→ **What you need to do**:
The reply to the records below should contain exactly the lines from the line with "六 小規模企業共済法第十二条" through the line with "一 執行機関（破産法（平成十", and nothing besides.

(Beginning of Extracted material)

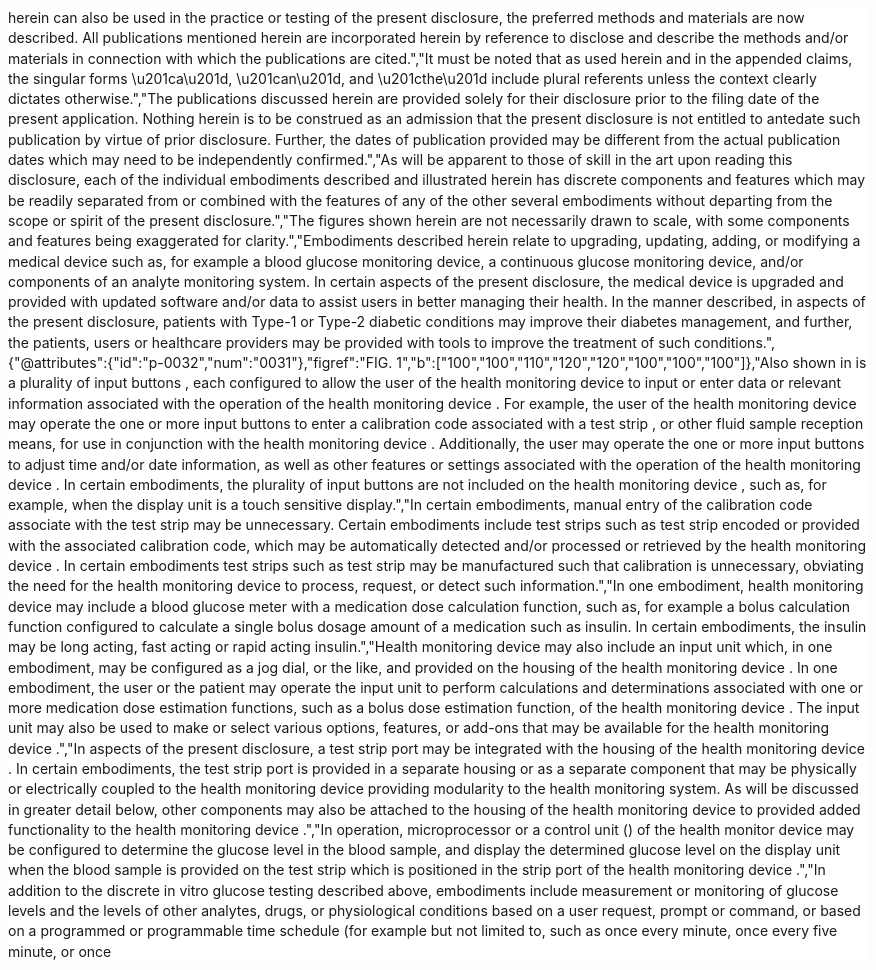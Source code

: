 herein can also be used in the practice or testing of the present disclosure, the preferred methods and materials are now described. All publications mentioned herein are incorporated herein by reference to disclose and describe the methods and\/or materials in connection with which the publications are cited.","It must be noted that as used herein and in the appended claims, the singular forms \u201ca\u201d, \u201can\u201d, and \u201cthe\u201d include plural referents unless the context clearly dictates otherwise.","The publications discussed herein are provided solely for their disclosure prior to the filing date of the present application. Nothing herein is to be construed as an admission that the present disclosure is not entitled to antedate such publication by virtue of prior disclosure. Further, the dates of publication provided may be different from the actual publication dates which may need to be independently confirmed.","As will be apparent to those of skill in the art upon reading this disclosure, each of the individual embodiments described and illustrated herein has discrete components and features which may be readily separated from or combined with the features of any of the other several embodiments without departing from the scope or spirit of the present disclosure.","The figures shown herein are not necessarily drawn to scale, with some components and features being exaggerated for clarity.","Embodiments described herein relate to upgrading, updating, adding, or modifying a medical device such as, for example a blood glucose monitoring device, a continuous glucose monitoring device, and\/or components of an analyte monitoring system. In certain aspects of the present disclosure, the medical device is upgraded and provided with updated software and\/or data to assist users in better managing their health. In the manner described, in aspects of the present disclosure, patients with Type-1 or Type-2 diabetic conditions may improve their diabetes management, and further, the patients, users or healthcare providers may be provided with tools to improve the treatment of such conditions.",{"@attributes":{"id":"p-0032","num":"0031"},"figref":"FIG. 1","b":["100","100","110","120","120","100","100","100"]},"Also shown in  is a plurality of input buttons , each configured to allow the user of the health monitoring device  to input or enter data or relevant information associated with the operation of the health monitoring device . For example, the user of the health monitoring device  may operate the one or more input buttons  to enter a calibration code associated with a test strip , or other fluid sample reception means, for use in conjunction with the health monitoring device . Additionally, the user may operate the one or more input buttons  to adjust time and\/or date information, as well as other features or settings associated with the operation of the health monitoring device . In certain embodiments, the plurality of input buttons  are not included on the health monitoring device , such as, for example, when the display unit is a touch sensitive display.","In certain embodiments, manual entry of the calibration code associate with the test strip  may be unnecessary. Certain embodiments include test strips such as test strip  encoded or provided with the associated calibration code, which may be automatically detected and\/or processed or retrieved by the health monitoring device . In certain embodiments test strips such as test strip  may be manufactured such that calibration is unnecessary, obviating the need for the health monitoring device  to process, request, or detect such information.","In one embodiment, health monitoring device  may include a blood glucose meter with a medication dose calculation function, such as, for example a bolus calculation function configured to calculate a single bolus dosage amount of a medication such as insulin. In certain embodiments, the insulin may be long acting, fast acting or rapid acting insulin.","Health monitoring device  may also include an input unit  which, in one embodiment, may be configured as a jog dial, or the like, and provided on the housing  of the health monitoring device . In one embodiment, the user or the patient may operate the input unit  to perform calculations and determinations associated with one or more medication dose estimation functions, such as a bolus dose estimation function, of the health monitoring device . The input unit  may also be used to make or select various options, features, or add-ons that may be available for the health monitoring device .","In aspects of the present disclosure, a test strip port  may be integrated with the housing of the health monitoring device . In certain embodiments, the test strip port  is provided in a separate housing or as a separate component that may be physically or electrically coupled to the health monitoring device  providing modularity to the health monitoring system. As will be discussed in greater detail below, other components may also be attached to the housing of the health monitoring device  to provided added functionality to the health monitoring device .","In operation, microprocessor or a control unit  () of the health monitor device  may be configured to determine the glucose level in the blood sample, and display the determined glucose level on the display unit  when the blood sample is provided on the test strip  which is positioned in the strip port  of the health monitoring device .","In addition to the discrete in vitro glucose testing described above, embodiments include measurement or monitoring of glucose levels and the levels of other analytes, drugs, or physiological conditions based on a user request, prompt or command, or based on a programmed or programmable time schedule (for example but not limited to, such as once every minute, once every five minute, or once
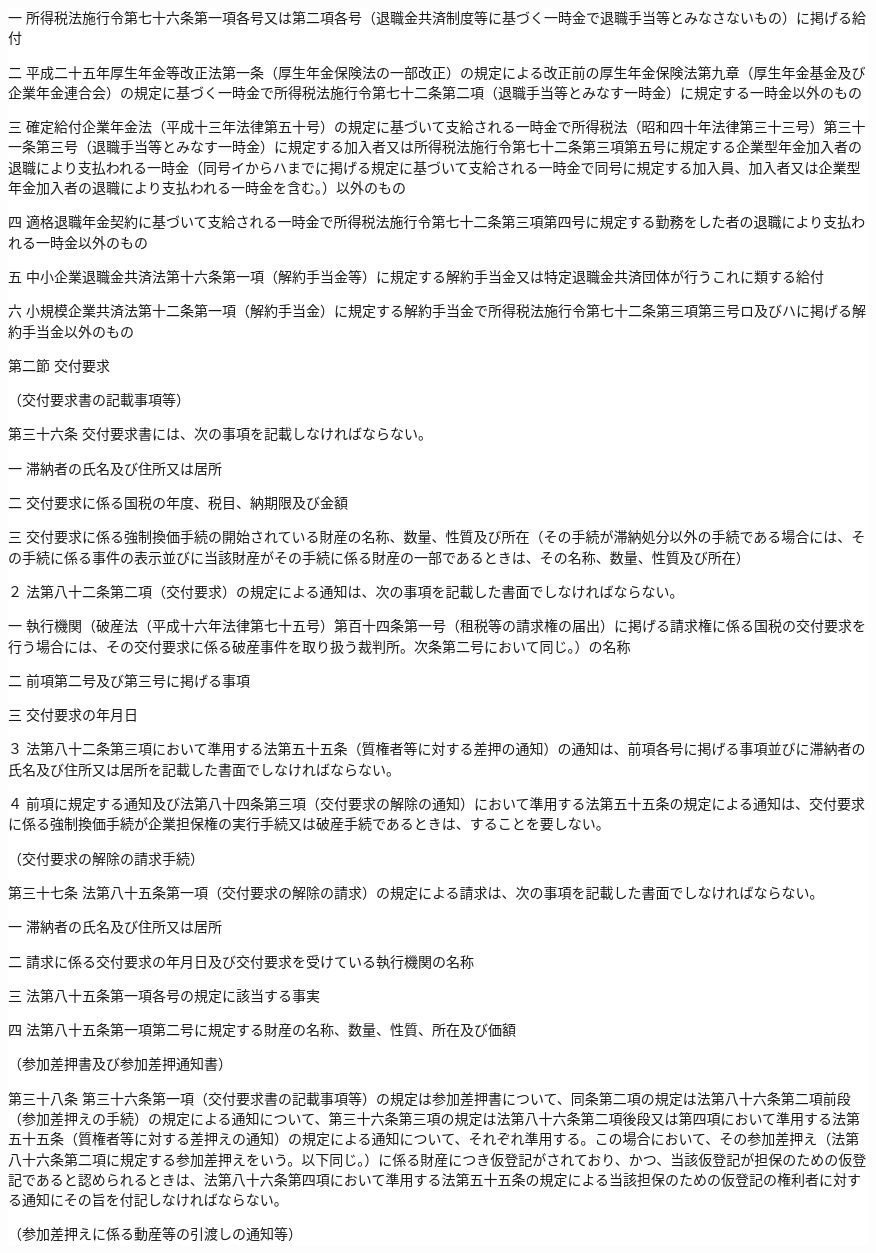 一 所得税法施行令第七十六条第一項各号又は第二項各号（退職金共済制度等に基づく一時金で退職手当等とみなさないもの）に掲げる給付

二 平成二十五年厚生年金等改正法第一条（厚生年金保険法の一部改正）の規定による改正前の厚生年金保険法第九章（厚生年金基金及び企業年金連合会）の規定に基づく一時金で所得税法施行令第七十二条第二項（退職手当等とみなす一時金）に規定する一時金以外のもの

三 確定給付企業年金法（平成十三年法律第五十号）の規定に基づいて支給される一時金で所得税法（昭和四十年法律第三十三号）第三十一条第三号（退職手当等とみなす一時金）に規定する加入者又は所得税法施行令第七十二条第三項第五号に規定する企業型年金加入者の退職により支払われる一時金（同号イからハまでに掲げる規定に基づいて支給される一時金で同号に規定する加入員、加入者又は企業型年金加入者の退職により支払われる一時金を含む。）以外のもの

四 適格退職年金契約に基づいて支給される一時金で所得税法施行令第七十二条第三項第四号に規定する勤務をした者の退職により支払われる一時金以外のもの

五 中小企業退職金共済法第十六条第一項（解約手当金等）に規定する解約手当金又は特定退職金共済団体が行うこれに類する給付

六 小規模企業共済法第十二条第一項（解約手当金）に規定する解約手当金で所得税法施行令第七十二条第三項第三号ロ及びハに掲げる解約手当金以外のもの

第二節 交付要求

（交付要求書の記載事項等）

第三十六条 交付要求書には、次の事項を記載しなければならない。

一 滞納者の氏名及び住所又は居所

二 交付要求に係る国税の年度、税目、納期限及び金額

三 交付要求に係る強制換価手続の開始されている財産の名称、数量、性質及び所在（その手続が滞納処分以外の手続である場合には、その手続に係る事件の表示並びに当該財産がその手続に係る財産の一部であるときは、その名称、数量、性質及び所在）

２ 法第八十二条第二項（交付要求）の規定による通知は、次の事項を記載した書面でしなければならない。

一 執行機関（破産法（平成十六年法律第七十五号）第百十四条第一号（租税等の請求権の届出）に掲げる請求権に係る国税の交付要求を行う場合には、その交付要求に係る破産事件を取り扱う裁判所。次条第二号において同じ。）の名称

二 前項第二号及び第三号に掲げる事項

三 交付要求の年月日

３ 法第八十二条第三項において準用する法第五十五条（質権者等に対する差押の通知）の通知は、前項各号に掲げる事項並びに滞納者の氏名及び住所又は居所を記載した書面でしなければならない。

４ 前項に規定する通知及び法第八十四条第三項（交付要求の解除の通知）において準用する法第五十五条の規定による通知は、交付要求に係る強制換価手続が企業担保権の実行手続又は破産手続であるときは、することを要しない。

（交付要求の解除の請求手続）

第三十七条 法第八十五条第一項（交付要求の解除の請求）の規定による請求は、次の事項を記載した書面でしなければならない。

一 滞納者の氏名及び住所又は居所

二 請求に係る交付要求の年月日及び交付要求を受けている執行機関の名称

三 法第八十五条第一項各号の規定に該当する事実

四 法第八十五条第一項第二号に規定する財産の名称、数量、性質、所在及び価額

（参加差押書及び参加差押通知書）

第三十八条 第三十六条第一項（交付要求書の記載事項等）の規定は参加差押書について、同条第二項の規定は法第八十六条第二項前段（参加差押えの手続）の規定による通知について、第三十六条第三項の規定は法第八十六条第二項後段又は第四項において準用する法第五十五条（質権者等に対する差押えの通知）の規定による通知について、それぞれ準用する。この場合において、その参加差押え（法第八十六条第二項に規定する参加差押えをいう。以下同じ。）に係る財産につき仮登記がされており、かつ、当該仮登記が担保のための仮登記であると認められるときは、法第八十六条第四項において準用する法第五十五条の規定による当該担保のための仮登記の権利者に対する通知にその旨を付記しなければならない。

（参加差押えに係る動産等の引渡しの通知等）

(End of Extracted material)

→ **Finished task**:
六 小規模企業共済法第十二条第一項（解約手当金）に規定する解約手当金で所得税法施行令第七十二条第三項第三号ロ及びハに掲げる解約手当金以外のもの

第二節 交付要求

（交付要求書の記載事項等）

第三十六条 交付要求書には、次の事項を記載しなければならない。

一 滞納者の氏名及び住所又は居所

二 交付要求に係る国税の年度、税目、納期限及び金額

三 交付要求に係る強制換価手続の開始されている財産の名称、数量、性質及び所在（その手続が滞納処分以外の手続である場合には、その手続に係る事件の表示並びに当該財産がその手続に係る財産の一部であるときは、その名称、数量、性質及び所在）

２ 法第八十二条第二項（交付要求）の規定による通知は、次の事項を記載した書面でしなければならない。

一 執行機関（破産法（平成十六年法律第七十五号）第百十四条第一号（租税等の請求権の届出）に掲げる請求権に係る国税の交付要求を行う場合には、その交付要求に係る破産事件を取り扱う裁判所。次条第二号において同じ。）の名称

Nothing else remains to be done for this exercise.